### Work instructions
Whenever a line in the entries below contains "Delta", copy that line.

▼

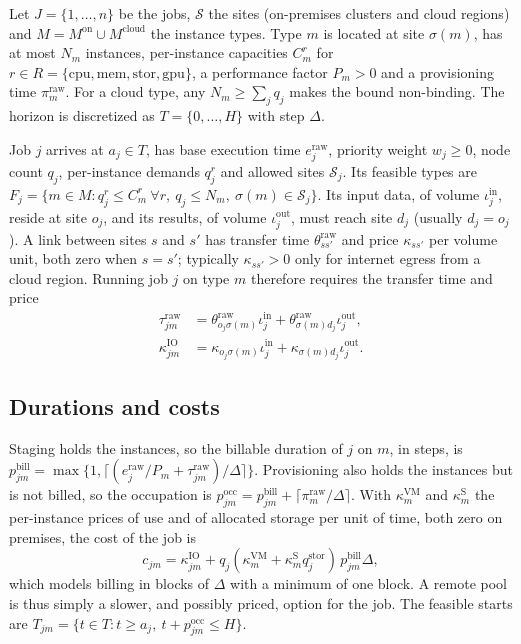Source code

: \documentclass[conference]{IEEEtran}
\begin{document}
Let $J=\{1,\ldots,n\}$ be the jobs, $\mathcal{S}$ the sites (on-premises clusters and cloud regions) and $M=M^{\mathrm{on}}\cup M^{\mathrm{cloud}}$ the instance types. Type $m$ is located at site $\sigma(m)$, has at most $N_m$ instances, per-instance capacities $C_m^r$ for $r\in R=\{\mathrm{cpu},\mathrm{mem},\mathrm{stor},\mathrm{gpu}\}$, a performance factor $P_m>0$ and a provisioning time $\pi_m^{\mathrm{raw}}$. For a cloud type, any $N_m\geq\sum_j q_j$ makes the bound non-binding. The horizon is discretized as $T=\{0,\ldots,H\}$ with step $\Delta$.

Job $j$ arrives at $a_j\in T$, has base execution time $e_j^{\mathrm{raw}}$, priority weight $w_j\geq0$, node count $q_j$, per-instance demands $q_j^r$ and allowed sites $\mathcal{S}_j$. Its feasible types are $F_j=\{m\in M: q_j^r\leq C_m^r\ \forall r,\ q_j\leq N_m,\ \sigma(m)\in\mathcal{S}_j\}$. Its input data, of volume $\iota_j^{\mathrm{in}}$, reside at site $o_j$, and its results, of volume $\iota_j^{\mathrm{out}}$, must reach site $d_j$ (usually $d_j=o_j$). A link between sites $s$ and $s'$ has transfer time $\theta_{ss'}^{\mathrm{raw}}$ and price $\kappa_{ss'}$ per volume unit, both zero when $s=s'$; typically $\kappa_{ss'}>0$ only for internet egress from a cloud region. Running job $j$ on type $m$ therefore requires the transfer time and price
\begin{align}
 \tau_{jm}^{\mathrm{raw}}&=\theta_{o_j\sigma(m)}^{\mathrm{raw}}\iota_j^{\mathrm{in}}+\theta_{\sigma(m)d_j}^{\mathrm{raw}}\iota_j^{\mathrm{out}},\\
 \kappa_{jm}^{\mathrm{IO}}&=\kappa_{o_j\sigma(m)}\iota_j^{\mathrm{in}}+\kappa_{\sigma(m)d_j}\iota_j^{\mathrm{out}}.
\end{align}

\subsection{Durations and costs}

Staging holds the instances, so the billable duration of $j$ on $m$, in steps, is $p_{jm}^{\mathrm{bill}}=\max\{1,\lceil(e_j^{\mathrm{raw}}/P_m+\tau_{jm}^{\mathrm{raw}})/\Delta\rceil\}$. Provisioning also holds the instances but is not billed, so the occupation is $p_{jm}^{\mathrm{occ}}=p_{jm}^{\mathrm{bill}}+\lceil\pi_m^{\mathrm{raw}}/\Delta\rceil$. With $\kappa_m^{\mathrm{VM}}$ and $\kappa_m^{\mathrm{S}}$ the per-instance prices of use and of allocated storage per unit of time, both zero on premises, the cost of the job is
\begin{equation}
 c_{jm}=\kappa_{jm}^{\mathrm{IO}}+q_j(\kappa_m^{\mathrm{VM}}+\kappa_m^{\mathrm{S}}q_j^{\mathrm{stor}})\,p_{jm}^{\mathrm{bill}}\Delta,
\end{equation}
which models billing in blocks of $\Delta$ with a minimum of one block. A remote pool is thus simply a slower, and possibly priced, option for the job. The feasible starts are $T_{jm}=\{t\in T:t\geq a_j,\ t+p_{jm}^{\mathrm{occ}}\leq H\}$.
\end{document}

▲

### Solution to this task
Let $J=\{1,\ldots,n\}$ be the jobs, $\mathcal{S}$ the sites (on-premises clusters and cloud regions) and $M=M^{\mathrm{on}}\cup M^{\mathrm{cloud}}$ the instance types. Type $m$ is located at site $\sigma(m)$, has at most $N_m$ instances, per-instance capacities $C_m^r$ for $r\in R=\{\mathrm{cpu},\mathrm{mem},\mathrm{stor},\mathrm{gpu}\}$, a performance factor $P_m>0$ and a provisioning time $\pi_m^{\mathrm{raw}}$. For a cloud type, any $N_m\geq\sum_j q_j$ makes the bound non-binding. The horizon is discretized as $T=\{0,\ldots,H\}$ with step $\Delta$.
Staging holds the instances, so the billable duration of $j$ on $m$, in steps, is $p_{jm}^{\mathrm{bill}}=\max\{1,\lceil(e_j^{\mathrm{raw}}/P_m+\tau_{jm}^{\mathrm{raw}})/\Delta\rceil\}$. Provisioning also holds the instances but is not billed, so the occupation is $p_{jm}^{\mathrm{occ}}=p_{jm}^{\mathrm{bill}}+\lceil\pi_m^{\mathrm{raw}}/\Delta\rceil$. With $\kappa_m^{\mathrm{VM}}$ and $\kappa_m^{\mathrm{S}}$ the per-instance prices of use and of allocated storage per unit of time, both zero on premises, the cost of the job is
 c_{jm}=\kappa_{jm}^{\mathrm{IO}}+q_j(\kappa_m^{\mathrm{VM}}+\kappa_m^{\mathrm{S}}q_j^{\mathrm{stor}})\,p_{jm}^{\mathrm{bill}}\Delta,
which models billing in blocks of $\Delta$ with a minimum of one block. A remote pool is thus simply a slower, and possibly priced, option for the job. The feasible starts are $T_{jm}=\{t\in T:t\geq a_j,\ t+p_{jm}^{\mathrm{occ}}\leq H\}$.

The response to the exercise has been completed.